We moved around a lot when I was a child. So when I enrolled in a new high school in the eleventh grade (16 years old), the guidance counselor asked, "Do you want to take math this year? You really don't have to".

A new school, a new guidance counselor, a new system. I told him that I wanted to take whatever came next in algebra. So the guidance counselor enrolled me for Algebra II. It sounded like the right course to me until the middle of the term when I discovered that the good students took a combined algebra and trigonometry course in the eleventh grade. But by then, it was too late. Even so I blamed myself for not being more explicit and asking for all the options. I should have said "I want to take whatever the best students are taking!" Did the guidance counselor make this decision because I was a girl, a new student (though he saw my good grades from the last school), or because he was tired and disinterested? The reason did not really matter. Because of the way mathematics courses were sequenced, it took me the rest of my high school career to make up that deficiency so that I could start with calculus at university.

Most high school girls are not so lucky. Derailed from continuing with mathematics at some point in school, they never get back on track. They start university with a mathematics deficiency, which leaves them unable to study over 75% of the majors. Even in the early 1960s, I knew that because of discrimination against women, I needed to get real, measurable skills and qualifications.

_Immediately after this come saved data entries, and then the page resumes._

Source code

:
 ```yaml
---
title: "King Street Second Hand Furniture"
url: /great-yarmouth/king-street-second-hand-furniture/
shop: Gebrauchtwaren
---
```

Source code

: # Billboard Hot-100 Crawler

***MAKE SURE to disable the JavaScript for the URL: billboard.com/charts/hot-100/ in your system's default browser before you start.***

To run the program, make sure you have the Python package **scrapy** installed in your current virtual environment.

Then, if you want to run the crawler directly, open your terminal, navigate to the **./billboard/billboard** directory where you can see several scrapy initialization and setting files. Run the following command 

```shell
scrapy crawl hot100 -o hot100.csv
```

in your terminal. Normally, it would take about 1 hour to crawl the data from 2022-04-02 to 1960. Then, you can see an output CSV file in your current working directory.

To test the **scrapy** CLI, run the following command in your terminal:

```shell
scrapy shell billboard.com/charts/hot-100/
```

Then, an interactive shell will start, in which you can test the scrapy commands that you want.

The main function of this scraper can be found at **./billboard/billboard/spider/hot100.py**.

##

But mathematics has been regarded as something that only a few, "very smart" people can do. The general population is not ashamed of being mathematics illiterate in the same way they might be ashamed of being reading illiterate.

If we can attract and retain women in technical fields, both society and individual women will benefit. First, we need the talent. There is an international shortage of technically trained people. In the U.S., women have 16% of science and engineering jobs. Since these are the best jobs, women should aim to get 50% of those jobs. In addition, we should recognize that the technologies are the pathway to upward mobility, to better jobs, to a better standard of living and the democratic way of life that says that "It's not where you come from that counts, it's where you are going."

But most of the working poor are women; people who work full time but can't afford a stable future, a vacation and in the U.S., the all-important health insurance. Other women are one man away from public assistance. In general, women are clustered in low paid, low skilled, low authority, low mobility jobs.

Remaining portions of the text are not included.